_TASK ITEM_
Exactly as written, print the lines from the top of the listing through the line containing "B) \wedge C))$$"; include no pictures.

_INFORMATION SUPPLIED_
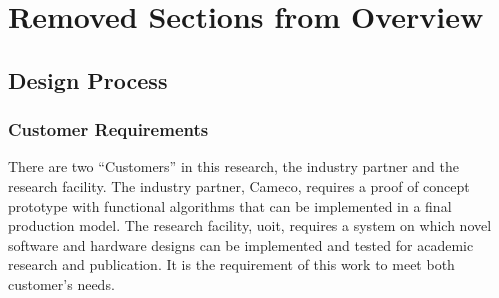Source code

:\chapter{Removed Sections from Overview}
\label{chap:removed}
\section{Design Process}
\label{sec:design}
\subsection{Customer Requirements}
There are two ``Customers'' in this research, the industry partner and the research facility. The industry partner, Cameco, requires a proof of concept prototype with functional algorithms that can be implemented in a final production model. The research facility, \acrshort{uoit}, requires a system on which novel software and hardware designs can be implemented and tested for academic research and publication. It is the requirement of this work to meet both customer's needs.\\

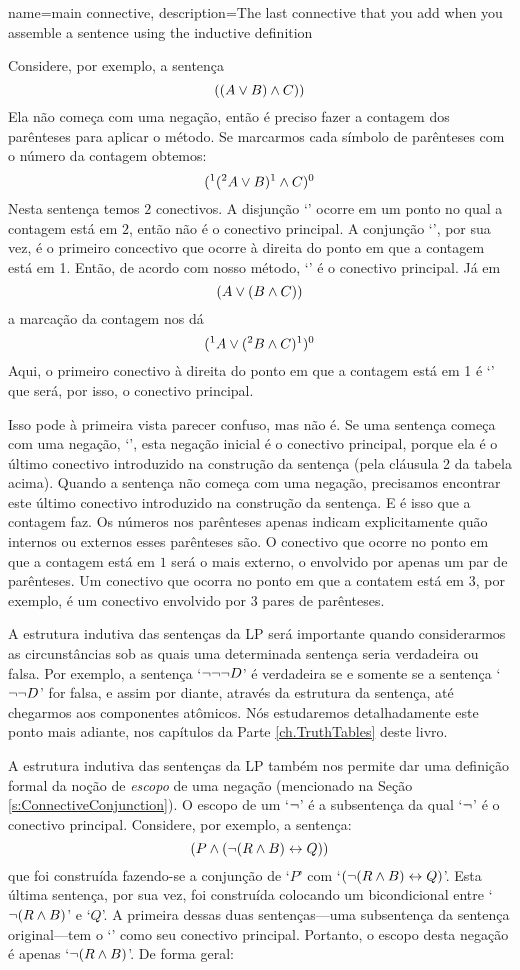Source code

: {
name=main connective,
description={The last connective that you add when you assemble a sentence using the inductive definition}
}

Considere, por exemplo, a sentença
$$((A \vee B) \wedge C))$$
Ela não começa com uma negação, então é preciso fazer a contagem dos parênteses para aplicar o método.
Se marcarmos cada símbolo de parênteses com o número da contagem obtemos:
$$(^1 (^2 A \vee B)^1 \wedge C)^0$$
Nesta sentença temos $2$ conectivos.
A disjunção `\eor' ocorre em um ponto no qual a contagem está em $2$, então não é o conectivo principal.
A conjunção `\eand', por sua vez, é o primeiro concectivo que ocorre à direita do ponto em que a contagem está em 1.
Então, de acordo com nosso método, `\eand' é o conectivo principal.
Já em
$$(A \vee (B \wedge C))$$
a marcação da contagem nos dá
$$(^1 A \vee (^2 B \wedge C)^1 )^0$$
Aqui, o primeiro conectivo à direita do ponto em que a contagem está em 1 é `\eor' que será, por isso, o conectivo principal.

Isso pode à primeira vista parecer confuso, mas não é.
Se uma sentença começa com uma negação, `\enot', esta negação inicial é o conectivo principal, porque ela é o último conectivo introduzido na construção da sentença (pela cláusula 2 da tabela acima).
Quando a sentença não começa com uma negação, precisamos encontrar este último conectivo introduzido na construção da sentença.
E é isso que a contagem faz.
Os números nos parênteses apenas indicam explicitamente quão internos ou externos esses parênteses são.
O conectivo que ocorre no ponto em que a contagem está em $1$ será o mais externo, o envolvido por apenas um par de parênteses.
Um conectivo que ocorra no ponto em que a contatem está em $3$, por exemplo, é um conectivo envolvido por 3 pares de parênteses.
 
A estrutura indutiva das sentenças da LP será importante quando considerarmos as circunstâncias sob as quais uma determinada sentença seria verdadeira ou falsa.
Por exemplo, a sentença `$\neg\neg\neg D$' é verdadeira se e somente se a sentença `$\neg\neg D$' for falsa, e assim por diante, através da estrutura da sentença, até chegarmos aos componentes atômicos.
Nós estudaremos detalhadamente este ponto mais adiante, nos capítulos da Parte \ref{ch.TruthTables} deste livro.

A estrutura indutiva das sentenças da LP também nos permite dar uma definição formal da noção de \emph{escopo} de uma negação (mencionado na Seção  \ref{s:ConnectiveConjunction}).
O escopo de um `$\neg$' é a subsentença da qual `$\neg$' é o conectivo principal.
Considere, por exemplo, a sentença:
$$(P \wedge (\neg (R \wedge B) \leftrightarrow Q))$$
que foi construída fazendo-se a conjunção de `$P$' com \mbox{`$(\neg(R \wedge B) \leftrightarrow Q)$'}.
Esta última sentença, por sua vez, foi construída colocando um bicondicional entre `$\neg(R \wedge B)$' e `$Q$'.
A primeira dessas duas sentenças---uma subsentença da sentença original---tem o `\enot' como seu conectivo principal.
Portanto, o escopo desta negação é apenas `$\neg(R \wedge B)$'.
De forma geral:


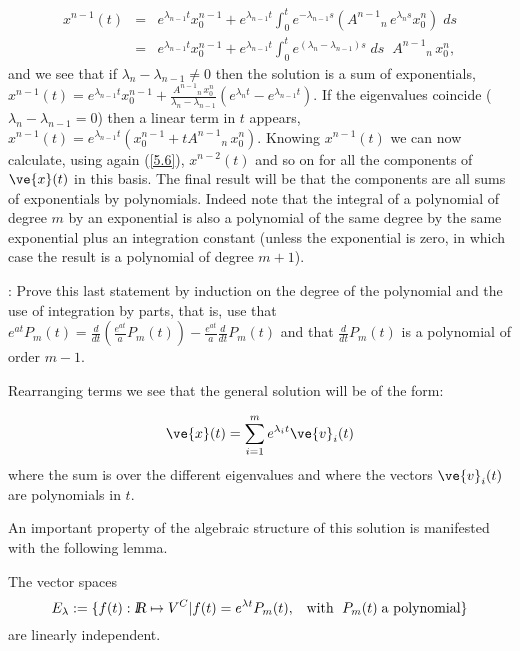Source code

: \begin{eqnarray}
  x^{n-1}(t) &=& e^{\lambda_{n-1}t} x^{n-1}_0  
               + e^{\lambda_{n-1}t} 
               \int_0^t e^{-\lambda_{n-1}s}(A^{n-1}{}_n \,e^{\lambda_n s} x^n_0 )\; ds \\
               &=& e^{\lambda_{n-1}t} x^{n-1}_0  
               + e^{\lambda_{n-1}t} 
               \int_0^t e^{(\lambda_n -\lambda_{n-1})s}\; ds \;\;A^{n-1}{}_n \, x^n_0,
\end{eqnarray}
and we see that if $\lambda_n -\lambda_{n-1} \neq 0$ then the solution
is a sum of exponentials, 
$x^{n-1}(t) = e^{\lambda_{n-1}t} x^{n-1}_0 + \frac{A^{n-1}{}_n \, x^n_0}{\lambda_n -\lambda_{n-1}}(e^{\lambda_{n}t}-e^{\lambda_{n-1}t})$.
If the eigenvalues coincide ($\lambda_n -\lambda_{n-1} = 0$)
then a linear term in $t$ appears, 
$x^{n-1}(t) = e^{\lambda_{n-1}t}(x^{n-1}_0 + t A^{n-1}{}_n \, x^n_0)$.
Knowing $x^{n-1}(t)$ we can now calculate, using again (\ref{5.6}),
$x^{n-2}(t)$ and so on for all the components of $\ve{x}(t)$ in
this basis. 
The final result will be that the components are all sums
of exponentials by polynomials. Indeed note that the integral of
a polynomial of degree $m$ by an exponential is also 
a polynomial of the same degree by the same exponential plus an integration constant
(unless the exponential is zero, in which
case the result is a polynomial of degree $m+1$).
\espa

\ejer: Prove this last statement by induction on the degree
of the polynomial and the use of integration by parts, that is, use
that 
$e^{at}P_m(t) = \frac{d}{dt}(\frac{e^{at}}{a}P_m(t)) - \frac{e^{at}}{a}\frac{d}{dt}{P_m(t)}$
and that  $\frac{d}{dt}{P_m(t)}$ is a polynomial of order $m-1$.

\espa

\noi Rearranging terms we see that the general solution will be 
of the form:

\begin{equation}
  \label{eq:5_sol_gen}
  \ve{x}(t) = \sum_{i=1}^{m} e^{\lambda_i t} \ve{v}_i(t)
\end{equation}
%
where the sum is over the different eigenvalues and where the 
vectors $\ve{v}_i(t)$ are polynomials in $t$.

An important property of the algebraic structure of this solution
is manifested with the following lemma.

\blem
The vector spaces 
\[
E_{\lambda} := \{f(t): \mbox{\sl {l$\!\!\!\;\:\!$R}} \mapsto V^{C} | f(t) = e^{\lambda t}P_m(t), 
\;\;\;\mbox{with }\; P_m(t)\;\mbox{a polynomial}\}
\] 
are linearly independent.
\elem

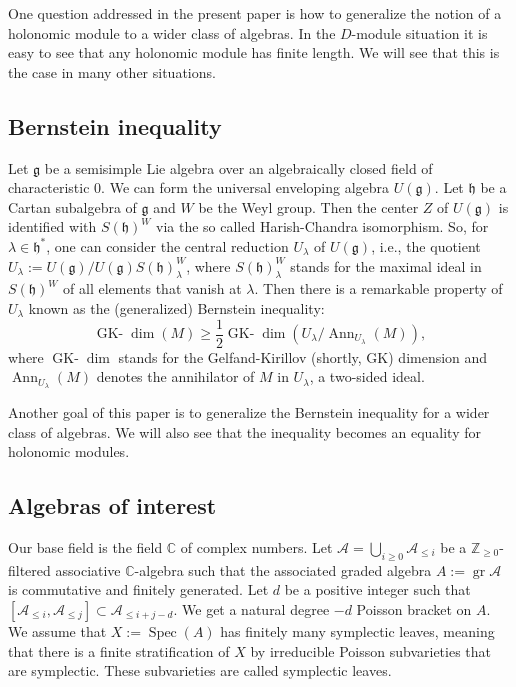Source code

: \documentclass[12pt]{amsart}
\newcommand{\A}{\mathcal{A}}
\newcommand{\K}{\mathbb{C}}
\newcommand{\Z}{\mathbb{Z}}
\newcommand{\gr}{\operatorname{gr}}
\newcommand{\g}{\mathfrak{g}}
\newcommand{\h}{\mathfrak{h}}
\theoremstyle{definition}
\begin{document}
One question addressed in the present paper  is how to generalize the notion of a holonomic
module to a wider class of algebras. In the $D$-module situation it is easy to see
that any holonomic module has finite length. We will see that this is the case in
many other situations.

\subsection{Bernstein inequality}\label{SS_Bernstein_ineq}
Let $\g$ be a semisimple Lie algebra over an algebraically closed field of characteristic $0$.
We can form the universal enveloping algebra $U(\g)$. Let $\h$ be a Cartan subalgebra
of $\g$ and $W$ be the Weyl group. Then the center $Z$ of $U(\g)$ is identified
with $S(\h)^W$ via the so called Harish-Chandra isomorphism. So, for $\lambda\in \h^*$,
one can consider the central reduction $U_\lambda$ of $U(\g)$, i.e., the quotient
$U_\lambda:=U(\g)/U(\g)S(\h)^W_\lambda$, where $S(\h)^W_\lambda$ stands for the maximal ideal in
$S(\h)^W$ of all elements that vanish at $\lambda$. Then there is a remarkable property of
$U_\lambda$ known as the (generalized) Bernstein inequality: $$\operatorname{GK-}\dim(M)\geqslant
\frac{1}{2} \operatorname{GK-}\dim \left(U_\lambda/\operatorname{Ann}_{U_\lambda}(M)\right),$$
where $\operatorname{GK-}\dim$ stands for the Gelfand-Kirillov (shortly, GK) dimension and $\operatorname{Ann}_{U_\lambda}(M)$
denotes the annihilator of $M$ in $U_\lambda$, a two-sided ideal.

Another goal of this paper is to generalize the Bernstein inequality for a wider class of algebras.
We will also see  that the inequality becomes an equality for holonomic modules.

\subsection{Algebras of interest}\label{SS_alg}
Our base field is the field $\K$ of complex numbers. Let $\A=\bigcup_{i\geqslant 0}\A_{\leqslant i}$ be a $\Z_{\geqslant 0}$-filtered associative $\K$-algebra such that  the associated graded algebra $A:=\gr\A$ is commutative and finitely generated. Let $d$ be a positive integer such that $[\A_{\leqslant i},\A_{\leqslant j}]\subset \A_{\leqslant i+j-d}$. We get a natural degree $-d$ Poisson bracket on $A$. We assume that $X:=\operatorname{Spec}(A)$ has finitely many symplectic leaves, meaning that there is a finite stratification of $X$ by irreducible Poisson subvarieties that are symplectic. These subvarieties are called symplectic leaves.
\end{document}
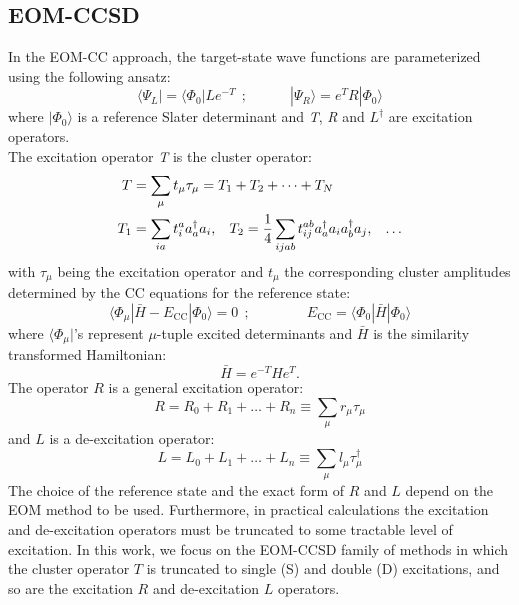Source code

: \documentclass[journal=jctcce,manuscript=article]{achemso}
\begin{document}
\subsection{EOM-CCSD}
In the EOM-CC approach, the target-state wave functions are parameterized using the following ansatz:~\cite{sekino1984linear,Stanton:93:EOMCC,CC_EOMCC_Bartlett,krylov_eom_2008}
\begin{equation}
\langle \Psi_L | = \langle \Phi_0 |{L}e^{-T}~~;
\quad \quad \quad | \Psi_R \rangle =  e^{T} {R}| \Phi_0 \rangle 
\end{equation}
where $| \Phi_0 \rangle $ is a reference Slater determinant and \textit{T}, \textit{R} and $L^\dagger$ are excitation operators.\\
The excitation operator \textit{T} is the cluster operator:\cite{Note-1}
\begin{equation}
\begin{aligned}
T &= \sum_{\mu} t_{\mu} \tau_{\mu} = T_1 + T_2 + \dots + T_N \\
T_1 &= \sum_{ia} t_i^a a_a^{\dagger}a_i ,\hspace{0.3cm}  T_2 = \frac{1}{4}\sum_{ijab} t_{ij}^{ab} a_a^{\dagger}a_i a_b^{\dagger}a_j ,\hspace{0.3cm}\dots 
\end{aligned}
\end{equation}
with $\tau_{\mu}$ being the excitation operator and $t_{\mu}$ the corresponding cluster amplitudes determined by the CC equations for the reference state:
\begin{equation}
\label{amplitudes}
\langle \Phi_\mu | \bar{H} - E_\text{CC} | \Phi_0 \rangle = 0~~; 
\qquad\qquad E_\text{CC} = \langle \Phi_0| \bar{H} | \Phi_0 \rangle
\end{equation}
where $\langle \Phi_\mu |$'s represent $\mu$-tuple excited determinants and $\bar{H}$ is the similarity transformed Hamiltonian:
\begin{equation}
\bar{H} = e^{-T} H e^{T}.
\end{equation}
The operator $R$ is a general excitation operator:
  \begin{equation}
   R = R_0 + R_1 + \dots + R_n \equiv \sum_\mu r_\mu \tau_\mu
   \end{equation}
and $L$ is a de-excitation operator:
  \begin{equation}
   L = L_0 + L_1 + \dots + L_n \equiv \sum_\mu l_\mu \tau^\dagger_\mu
   \end{equation}
  The choice of the reference state and the exact form of $R$ and $L$ depend on the EOM method to be used\cite{krylov_eom_2008,CC_EOMCC_Bartlett}.
  Furthermore, in practical calculations the excitation and de-excitation operators must be truncated to some tractable level of excitation. 
In this work, we focus on the EOM-CCSD family of methods in which
the cluster operator $T$ is truncated to single (S) and double (D) excitations, and so are the excitation $R$ and de-excitation $L$ operators.
\end{document}
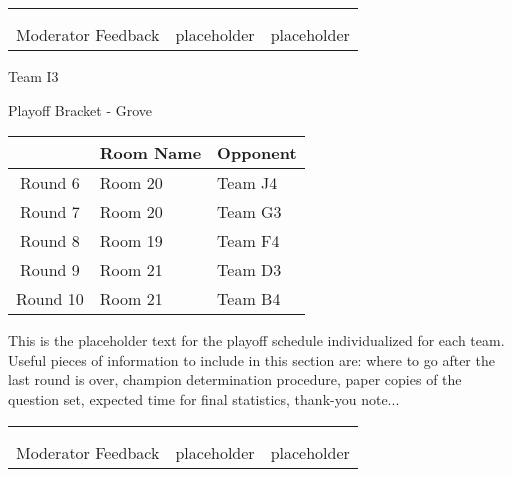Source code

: \documentclass{article}%
\begin{document}
\newline%
%
\begin{tabularx}{\textwidth}{YYY}%
  &  &  \\%
\\%
Moderator Feedback&placeholder&placeholder\\%
\end{tabularx}%
\newpage%
\begin{center}%
\begin{Huge}%
Team I3%
\end{Huge}%
\vspace*{12pt}%
\linebreak%
\begin{Large}%
Playoff Bracket {-} Grove%
\end{Large}%
\end{center}%
\vspace*{4pt}%
%
\begin{tabularx}{\textwidth}{|c|Y|Y|}%
\hline%
&Room Name&Opponent\\%
\hline%
Round 6&Room 20&Team J4\\%
Round 7&Room 20&Team G3\\%
Round 8&Room 19&Team F4\\%
Round 9&Room 21&Team D3\\%
Round 10&Room 21&Team B4\\%
\hline%
\end{tabularx}%
\vspace*{30pt}%
\linebreak%
This is the placeholder text for the playoff schedule individualized for each team. Useful pieces of information to include in this section are: where to go after the last round is over, champion determination procedure, paper copies of the question set, expected time for final statistics, thank{-}you note...%
\vspace*{30pt}%
\newline%
%
\begin{tabularx}{\textwidth}{YYY}%
  &  &  \\%
\\%
Moderator Feedback&placeholder&placeholder\\%
\end{tabularx}%
\end{document}
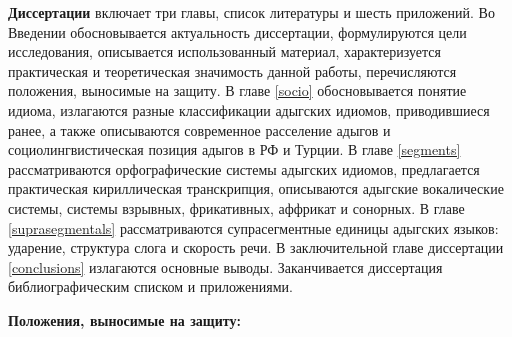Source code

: \documentclass[russian,]{book}
\begin{document}
\textbf{Диссертации} включает три главы, список литературы и шесть
приложений. Во Введении обосновывается актуальность диссертации,
формулируются цели исследования, описывается использованный материал,
характеризуется практическая и теоретическая значимость данной работы,
перечисляются положения, выносимые на защиту. В главе \ref{socio}
обосновывается понятие идиома, излагаются разные классификации адыгских
идиомов, приводившиеся ранее, а также описываются современное расселение
адыгов и социолингвистическая позиция адыгов в РФ и Турции. В главе
\ref{segments} рассматриваются орфографические системы адыгских идиомов,
предлагается практическая кириллическая транскрипция, описываются
адыгские вокалические системы, системы взрывных, фрикативных, аффрикат и
сонорных. В главе \ref{suprasegmentals} рассматриваются супрасегментные
единицы адыгских языков: ударение, структура слога и скорость речи. В
заключительной главе диссертации \ref{conclusions} излагаются основные
выводы. Заканчивается диссертация библиографическим списком и
приложениями.

\textbf{Положения, выносимые на защиту:}
\end{document}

_EXERCISE RESULT_
Source code

:\chapter{Removed Sections from Overview}
\label{chap:removed}
\section{Design Process}
\label{sec:design}
\subsection{Customer Requirements}
There are two ``Customers'' in this research, the industry partner and the research facility. The industry partner, Cameco, requires a proof of concept prototype with functional algorithms that can be implemented in a final production model. The research facility, \acrshort{uoit}, requires a system on which novel software and hardware designs can be implemented and tested for academic research and publication. It is the requirement of this work to meet both customer's needs.\\

Source code

: {
name=main connective,
description={The last connective that you add when you assemble a sentence using the inductive definition}
}

Considere, por exemplo, a sentença
$$((A \vee B) \wedge C))$$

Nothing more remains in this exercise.